IBM's Hilariously Awful Tablet Ad
If you're going to advertise on a tablet app, fit your message to the medium.
seantoyer/Flickr
According to industry analysts, it's only a matter of time before tablet sales exceed PC sales. Since more consumers and businesspeople are using tablets, advertisers and content providers are trying to figure out how to run ads that work well on these devices.
While I sympathize with the struggles to get it right, there are some tablet ads that are so terrible that they're unintentionally hilarious. For example, here's a video showing one of the IBM ads that run intermittently on the app for The Atlantic magazine:
What IBM has clearly done is compress an entire PowerPoint presentation onto a single page, with all the buzzwordsintact. Apparently, IBM marketing believes that somebody might actually slog through this collection of biz-blab and want to learn more.
I easily imagine the inbred, internally-focused meetings at IBM where the decision was made to run this ad. I have not the slightest doubt that the ads reflect IBM's corporate politics in a "hey, we have to be in the ad, too!" way.
To make matters worse, the timing of the display is executed poorly. While there is a "click-through" button (not really the right term for a tablet, but you know what I mean), the ad disappears after several seconds, so that in the unlikely event you were actually reading the ad, it would vanish before you got through the first paragraph.
Awful. Simply awful.
Tablet advertising CAN be done effectively, though, as shown by ads that run on the satirical publication The Onion. Here's the current one:
Two things to note here.
First, the ad's message is very simple: a product you might want is available; the click through gets you to a purchase page. Second, the green progress meter at the top of the ad shows exactly how long the ad will run, without forcing you to do math in your head.
Even though there's no click-through button on the Onion-run ads, they don't seem very intrusive because they only run when you first access the app. Also, the display time is quite short--as befits the brevity of the message.

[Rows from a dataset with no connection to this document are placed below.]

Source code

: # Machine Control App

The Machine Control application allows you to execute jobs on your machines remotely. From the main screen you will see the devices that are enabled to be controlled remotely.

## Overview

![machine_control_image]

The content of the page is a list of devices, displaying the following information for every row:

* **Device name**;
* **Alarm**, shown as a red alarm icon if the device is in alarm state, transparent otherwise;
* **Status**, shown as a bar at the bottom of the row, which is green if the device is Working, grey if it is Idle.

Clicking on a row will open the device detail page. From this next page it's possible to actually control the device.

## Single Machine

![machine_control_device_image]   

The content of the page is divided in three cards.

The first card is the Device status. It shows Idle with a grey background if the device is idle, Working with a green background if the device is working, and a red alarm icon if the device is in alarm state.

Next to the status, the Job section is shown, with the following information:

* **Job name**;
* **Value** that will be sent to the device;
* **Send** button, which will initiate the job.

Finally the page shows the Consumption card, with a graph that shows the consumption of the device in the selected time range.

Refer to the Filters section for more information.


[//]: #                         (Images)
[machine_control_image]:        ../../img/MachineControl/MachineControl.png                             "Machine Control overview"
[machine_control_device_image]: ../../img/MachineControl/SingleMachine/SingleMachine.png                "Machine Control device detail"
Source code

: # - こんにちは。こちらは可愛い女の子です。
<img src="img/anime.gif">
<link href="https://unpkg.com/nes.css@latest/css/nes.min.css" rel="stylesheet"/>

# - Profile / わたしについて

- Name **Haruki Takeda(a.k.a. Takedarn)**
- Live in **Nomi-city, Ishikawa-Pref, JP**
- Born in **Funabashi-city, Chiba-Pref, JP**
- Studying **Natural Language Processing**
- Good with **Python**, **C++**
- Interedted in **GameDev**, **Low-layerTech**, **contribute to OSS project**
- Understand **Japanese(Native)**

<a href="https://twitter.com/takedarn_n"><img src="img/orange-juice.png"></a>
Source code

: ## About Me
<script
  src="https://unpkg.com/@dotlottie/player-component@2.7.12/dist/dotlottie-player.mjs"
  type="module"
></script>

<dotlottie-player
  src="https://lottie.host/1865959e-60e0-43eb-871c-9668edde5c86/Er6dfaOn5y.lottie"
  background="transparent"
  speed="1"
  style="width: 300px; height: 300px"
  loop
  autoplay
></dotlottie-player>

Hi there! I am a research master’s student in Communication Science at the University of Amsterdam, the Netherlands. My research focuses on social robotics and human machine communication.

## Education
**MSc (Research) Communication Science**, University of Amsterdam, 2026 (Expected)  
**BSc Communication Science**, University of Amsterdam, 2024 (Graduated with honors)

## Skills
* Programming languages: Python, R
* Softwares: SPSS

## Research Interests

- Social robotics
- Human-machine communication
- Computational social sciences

With this model in mind, how could IBM make a better tablet ad? First, they'd need to winnow down their message to one idea, one sentence, and one image, so that readers can understand at a glance what it's all about.
The landing page for the click-through would then get the reader involved in some way, perhaps with a simple question that, when answered, branches the reader to appropriate details, hopefully without all the off-putting jargon.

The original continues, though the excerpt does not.